● Task details
For each entry, restate it word for word while omitting any image it holds.

··········

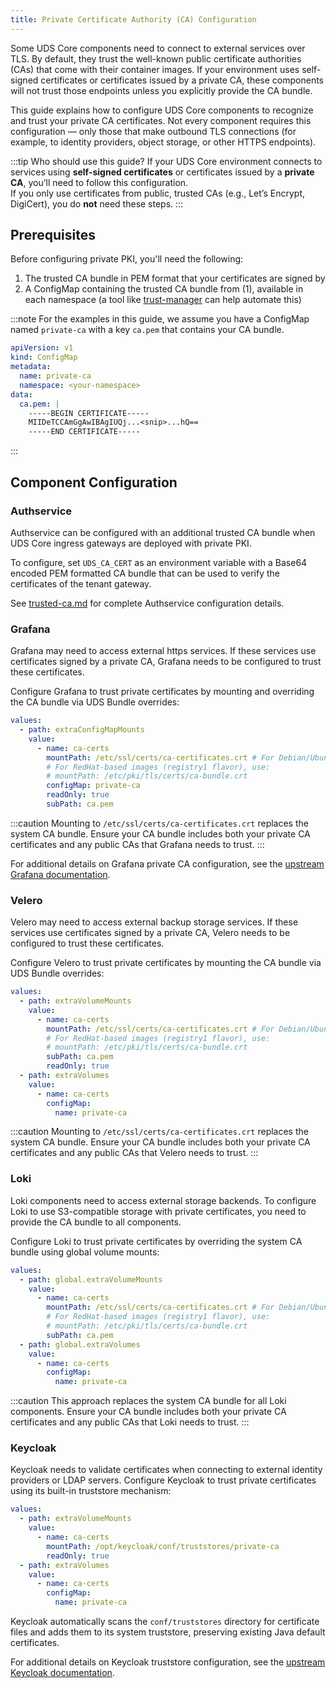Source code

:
 ```yaml
---
title: Private Certificate Authority (CA) Configuration
---
```


Some UDS Core components need to connect to external services over TLS. By default, they trust the well-known public certificate authorities (CAs) that come with their container images. If your environment uses self-signed certificates or certificates issued by a private CA, these components will not trust those endpoints unless you explicitly provide the CA bundle.

This guide explains how to configure UDS Core components to recognize and trust your private CA certificates. Not every component requires this configuration — only those that make outbound TLS connections (for example, to identity providers, object storage, or other HTTPS endpoints).

:::tip Who should use this guide?
If your UDS Core environment connects to services using **self-signed certificates** or certificates issued by a **private CA**, you’ll need to follow this configuration.  
If you only use certificates from public, trusted CAs (e.g., Let’s Encrypt, DigiCert), you do **not** need these steps.
:::

## Prerequisites

Before configuring private PKI, you'll need the following:

1. The trusted CA bundle in PEM format that your certificates are signed by
2. A ConfigMap containing the trusted CA bundle from (1), available in each namespace (a tool like [trust-manager](https://cert-manager.io/docs/trust/trust-manager/) can help automate this)

:::note
For the examples in this guide, we assume you have a ConfigMap named `private-ca` with a key `ca.pem` that contains your CA bundle.

```yaml
apiVersion: v1
kind: ConfigMap
metadata:
  name: private-ca
  namespace: <your-namespace>
data:
  ca.pem: |
    -----BEGIN CERTIFICATE-----
    MIIDeTCCAmGgAwIBAgIUQj...<snip>...hQ==
    -----END CERTIFICATE-----
```
:::

## Component Configuration

### Authservice

Authservice can be configured with an additional trusted CA bundle when UDS Core ingress gateways are deployed with private PKI.

To configure, set `UDS_CA_CERT` as an environment variable with a Base64 encoded PEM formatted CA bundle that can be used to verify the certificates of the tenant gateway.

See [trusted-ca.md](./single-sign-on/trusted-ca.md) for complete Authservice configuration details.

### Grafana

Grafana may need to access external https services.  If these services use certificates signed by a private CA, Grafana needs to be configured to trust these certificates.

Configure Grafana to trust private certificates by mounting and overriding the CA bundle via UDS Bundle overrides:

```yaml
values:
  - path: extraConfigMapMounts
    value:
      - name: ca-certs
        mountPath: /etc/ssl/certs/ca-certificates.crt # For Debian/Ubuntu images
        # For RedHat-based images (registry1 flavor), use:
        # mountPath: /etc/pki/tls/certs/ca-bundle.crt
        configMap: private-ca
        readOnly: true
        subPath: ca.pem
```

:::caution
Mounting to `/etc/ssl/certs/ca-certificates.crt` replaces the system CA bundle. Ensure your CA bundle includes both your private CA certificates and any public CAs that Grafana needs to trust.
:::

For additional details on Grafana private CA configuration, see the [upstream Grafana documentation](https://grafana.com/docs/grafana/latest/setup-grafana/installation/helm/#configure-a-private-ca-certificate-authority).

### Velero

Velero may need to access external backup storage services. If these services use certificates signed by a private CA, Velero needs to be configured to trust these certificates.

Configure Velero to trust private certificates by mounting the CA bundle via UDS Bundle overrides:

```yaml
values:
  - path: extraVolumeMounts
    value:
      - name: ca-certs
        mountPath: /etc/ssl/certs/ca-certificates.crt # For Debian/Ubuntu images
        # For RedHat-based images (registry1 flavor), use:
        # mountPath: /etc/pki/tls/certs/ca-bundle.crt
        subPath: ca.pem
        readOnly: true
  - path: extraVolumes
    value:
      - name: ca-certs
        configMap:
          name: private-ca
```

:::caution
Mounting to `/etc/ssl/certs/ca-certificates.crt` replaces the system CA bundle. Ensure your CA bundle includes both your private CA certificates and any public CAs that Velero needs to trust.
:::

### Loki

Loki components need to access external storage backends. To configure Loki to use S3-compatible storage with private certificates, you need to provide the CA bundle to all components.

Configure Loki to trust private certificates by overriding the system CA bundle using global volume mounts:

```yaml
values:
  - path: global.extraVolumeMounts
    value:
      - name: ca-certs
        mountPath: /etc/ssl/certs/ca-certificates.crt # For Debian/Ubuntu images
        # For RedHat-based images (registry1 flavor), use:
        # mountPath: /etc/pki/tls/certs/ca-bundle.crt
        subPath: ca.pem
  - path: global.extraVolumes
    value:
      - name: ca-certs
        configMap:
          name: private-ca
```

:::caution
This approach replaces the system CA bundle for all Loki components. Ensure your CA bundle includes both your private CA certificates and any public CAs that Loki needs to trust.
:::

### Keycloak

Keycloak needs to validate certificates when connecting to external identity providers or LDAP servers. Configure Keycloak to trust private certificates using its built-in truststore mechanism:

```yaml
values:
  - path: extraVolumeMounts
    value:
      - name: ca-certs
        mountPath: /opt/keycloak/conf/truststores/private-ca
        readOnly: true
  - path: extraVolumes
    value:
      - name: ca-certs
        configMap:
          name: private-ca
```

Keycloak automatically scans the `conf/truststores` directory for certificate files and adds them to its system truststore, preserving existing Java default certificates.

For additional details on Keycloak truststore configuration, see the [upstream Keycloak documentation](https://www.keycloak.org/server/keycloak-truststore#_configuring_the_system_truststore).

··········

● Result below
Source code

:
 ```yaml
---
title: Private Certificate Authority (CA) Configuration
---
```


Some UDS Core components need to connect to external services over TLS. By default, they trust the well-known public certificate authorities (CAs) that come with their container images. If your environment uses self-signed certificates or certificates issued by a private CA, these components will not trust those endpoints unless you explicitly provide the CA bundle.

This guide explains how to configure UDS Core components to recognize and trust your private CA certificates. Not every component requires this configuration — only those that make outbound TLS connections (for example, to identity providers, object storage, or other HTTPS endpoints).

:::tip Who should use this guide?
If your UDS Core environment connects to services using **self-signed certificates** or certificates issued by a **private CA**, you’ll need to follow this configuration.  
If you only use certificates from public, trusted CAs (e.g., Let’s Encrypt, DigiCert), you do **not** need these steps.
:::

## Prerequisites

Before configuring private PKI, you'll need the following:

1. The trusted CA bundle in PEM format that your certificates are signed by
2. A ConfigMap containing the trusted CA bundle from (1), available in each namespace (a tool like [trust-manager](https://cert-manager.io/docs/trust/trust-manager/) can help automate this)

:::note
For the examples in this guide, we assume you have a ConfigMap named `private-ca` with a key `ca.pem` that contains your CA bundle.

```yaml
apiVersion: v1
kind: ConfigMap
metadata:
  name: private-ca
  namespace: <your-namespace>
data:
  ca.pem: |
    -----BEGIN CERTIFICATE-----
    MIIDeTCCAmGgAwIBAgIUQj...<snip>...hQ==
    -----END CERTIFICATE-----
```
:::

## Component Configuration

### Authservice

Authservice can be configured with an additional trusted CA bundle when UDS Core ingress gateways are deployed with private PKI.

To configure, set `UDS_CA_CERT` as an environment variable with a Base64 encoded PEM formatted CA bundle that can be used to verify the certificates of the tenant gateway.

See [trusted-ca.md](./single-sign-on/trusted-ca.md) for complete Authservice configuration details.

### Grafana

Grafana may need to access external https services.  If these services use certificates signed by a private CA, Grafana needs to be configured to trust these certificates.

Configure Grafana to trust private certificates by mounting and overriding the CA bundle via UDS Bundle overrides:

```yaml
values:
  - path: extraConfigMapMounts
    value:
      - name: ca-certs
        mountPath: /etc/ssl/certs/ca-certificates.crt # For Debian/Ubuntu images
        # For RedHat-based images (registry1 flavor), use:
        # mountPath: /etc/pki/tls/certs/ca-bundle.crt
        configMap: private-ca
        readOnly: true
        subPath: ca.pem
```

:::caution
Mounting to `/etc/ssl/certs/ca-certificates.crt` replaces the system CA bundle. Ensure your CA bundle includes both your private CA certificates and any public CAs that Grafana needs to trust.
:::

For additional details on Grafana private CA configuration, see the [upstream Grafana documentation](https://grafana.com/docs/grafana/latest/setup-grafana/installation/helm/#configure-a-private-ca-certificate-authority).

### Velero

Velero may need to access external backup storage services. If these services use certificates signed by a private CA, Velero needs to be configured to trust these certificates.

Configure Velero to trust private certificates by mounting the CA bundle via UDS Bundle overrides:

```yaml
values:
  - path: extraVolumeMounts
    value:
      - name: ca-certs
        mountPath: /etc/ssl/certs/ca-certificates.crt # For Debian/Ubuntu images
        # For RedHat-based images (registry1 flavor), use:
        # mountPath: /etc/pki/tls/certs/ca-bundle.crt
        subPath: ca.pem
        readOnly: true
  - path: extraVolumes
    value:
      - name: ca-certs
        configMap:
          name: private-ca
```

:::caution
Mounting to `/etc/ssl/certs/ca-certificates.crt` replaces the system CA bundle. Ensure your CA bundle includes both your private CA certificates and any public CAs that Velero needs to trust.
:::

### Loki

Loki components need to access external storage backends. To configure Loki to use S3-compatible storage with private certificates, you need to provide the CA bundle to all components.

Configure Loki to trust private certificates by overriding the system CA bundle using global volume mounts:

```yaml
values:
  - path: global.extraVolumeMounts
    value:
      - name: ca-certs
        mountPath: /etc/ssl/certs/ca-certificates.crt # For Debian/Ubuntu images
        # For RedHat-based images (registry1 flavor), use:
        # mountPath: /etc/pki/tls/certs/ca-bundle.crt
        subPath: ca.pem
  - path: global.extraVolumes
    value:
      - name: ca-certs
        configMap:
          name: private-ca
```

:::caution
This approach replaces the system CA bundle for all Loki components. Ensure your CA bundle includes both your private CA certificates and any public CAs that Loki needs to trust.
:::

### Keycloak

Keycloak needs to validate certificates when connecting to external identity providers or LDAP servers. Configure Keycloak to trust private certificates using its built-in truststore mechanism:

```yaml
values:
  - path: extraVolumeMounts
    value:
      - name: ca-certs
        mountPath: /opt/keycloak/conf/truststores/private-ca
        readOnly: true
  - path: extraVolumes
    value:
      - name: ca-certs
        configMap:
          name: private-ca
```

Keycloak automatically scans the `conf/truststores` directory for certificate files and adds them to its system truststore, preserving existing Java default certificates.

For additional details on Keycloak truststore configuration, see the [upstream Keycloak documentation](https://www.keycloak.org/server/keycloak-truststore#_configuring_the_system_truststore).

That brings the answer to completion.